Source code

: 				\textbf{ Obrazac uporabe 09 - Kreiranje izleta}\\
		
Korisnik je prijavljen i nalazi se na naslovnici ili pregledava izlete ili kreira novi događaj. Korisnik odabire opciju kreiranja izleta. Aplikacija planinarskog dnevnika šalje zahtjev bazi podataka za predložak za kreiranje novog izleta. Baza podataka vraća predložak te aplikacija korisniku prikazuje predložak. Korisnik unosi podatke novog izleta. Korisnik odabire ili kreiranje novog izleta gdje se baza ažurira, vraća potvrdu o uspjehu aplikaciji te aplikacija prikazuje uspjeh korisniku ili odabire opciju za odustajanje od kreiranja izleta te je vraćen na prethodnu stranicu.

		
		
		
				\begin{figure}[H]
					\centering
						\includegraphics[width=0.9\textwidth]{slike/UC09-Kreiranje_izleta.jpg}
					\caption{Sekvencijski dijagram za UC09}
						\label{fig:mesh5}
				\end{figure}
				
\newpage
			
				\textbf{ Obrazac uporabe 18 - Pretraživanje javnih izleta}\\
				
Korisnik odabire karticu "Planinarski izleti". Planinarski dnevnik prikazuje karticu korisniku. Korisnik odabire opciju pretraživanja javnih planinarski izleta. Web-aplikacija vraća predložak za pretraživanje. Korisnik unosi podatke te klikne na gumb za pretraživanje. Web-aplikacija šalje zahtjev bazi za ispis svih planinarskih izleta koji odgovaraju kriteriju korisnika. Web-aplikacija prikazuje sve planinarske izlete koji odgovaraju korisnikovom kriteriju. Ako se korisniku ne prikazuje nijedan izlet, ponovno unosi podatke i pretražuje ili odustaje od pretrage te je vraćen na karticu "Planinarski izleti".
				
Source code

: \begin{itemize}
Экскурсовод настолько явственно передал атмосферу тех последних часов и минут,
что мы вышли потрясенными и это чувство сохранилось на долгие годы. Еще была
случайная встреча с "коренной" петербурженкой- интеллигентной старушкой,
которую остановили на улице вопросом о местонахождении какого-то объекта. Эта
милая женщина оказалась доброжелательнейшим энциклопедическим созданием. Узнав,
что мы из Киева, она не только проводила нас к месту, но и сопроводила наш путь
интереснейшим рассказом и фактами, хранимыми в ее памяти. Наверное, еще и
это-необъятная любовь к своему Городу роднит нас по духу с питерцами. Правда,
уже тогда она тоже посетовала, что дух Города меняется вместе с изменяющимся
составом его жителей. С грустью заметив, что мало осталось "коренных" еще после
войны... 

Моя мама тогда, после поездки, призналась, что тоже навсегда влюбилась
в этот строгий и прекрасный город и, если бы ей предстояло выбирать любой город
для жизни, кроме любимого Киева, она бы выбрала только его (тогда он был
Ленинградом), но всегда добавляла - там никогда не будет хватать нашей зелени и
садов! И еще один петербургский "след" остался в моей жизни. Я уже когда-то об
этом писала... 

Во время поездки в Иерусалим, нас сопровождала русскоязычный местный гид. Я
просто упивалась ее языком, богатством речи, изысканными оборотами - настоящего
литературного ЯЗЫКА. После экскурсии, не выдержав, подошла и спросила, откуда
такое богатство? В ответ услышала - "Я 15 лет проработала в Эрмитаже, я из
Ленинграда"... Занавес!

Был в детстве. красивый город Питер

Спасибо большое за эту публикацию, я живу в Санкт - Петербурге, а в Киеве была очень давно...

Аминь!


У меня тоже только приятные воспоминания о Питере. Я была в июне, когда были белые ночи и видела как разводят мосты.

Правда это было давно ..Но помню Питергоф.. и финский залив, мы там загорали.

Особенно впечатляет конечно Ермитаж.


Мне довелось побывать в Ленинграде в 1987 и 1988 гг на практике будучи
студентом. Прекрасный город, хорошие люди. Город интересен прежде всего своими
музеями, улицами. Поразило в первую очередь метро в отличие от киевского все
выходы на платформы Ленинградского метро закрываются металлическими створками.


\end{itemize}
==========
- **PROBLEM DESCRIPTION**:
All lines from the one with "Спасибо большое за" through the final line above are to be quoted exactly; quote no other line.

- **ANSWER BOX**:
Спасибо большое за эту публикацию, я живу в Санкт - Петербурге, а в Киеве была очень давно...

Аминь!


У меня тоже только приятные воспоминания о Питере. Я была в июне, когда были белые ночи и видела как разводят мосты.

Правда это было давно ..Но помню Питергоф.. и финский залив, мы там загорали.

Особенно впечатляет конечно Ермитаж.


Мне довелось побывать в Ленинграде в 1987 и 1988 гг на практике будучи
студентом. Прекрасный город, хорошие люди. Город интересен прежде всего своими
музеями, улицами. Поразило в первую очередь метро в отличие от киевского все
выходы на платформы Ленинградского метро закрываются металлическими створками.


\end{itemize}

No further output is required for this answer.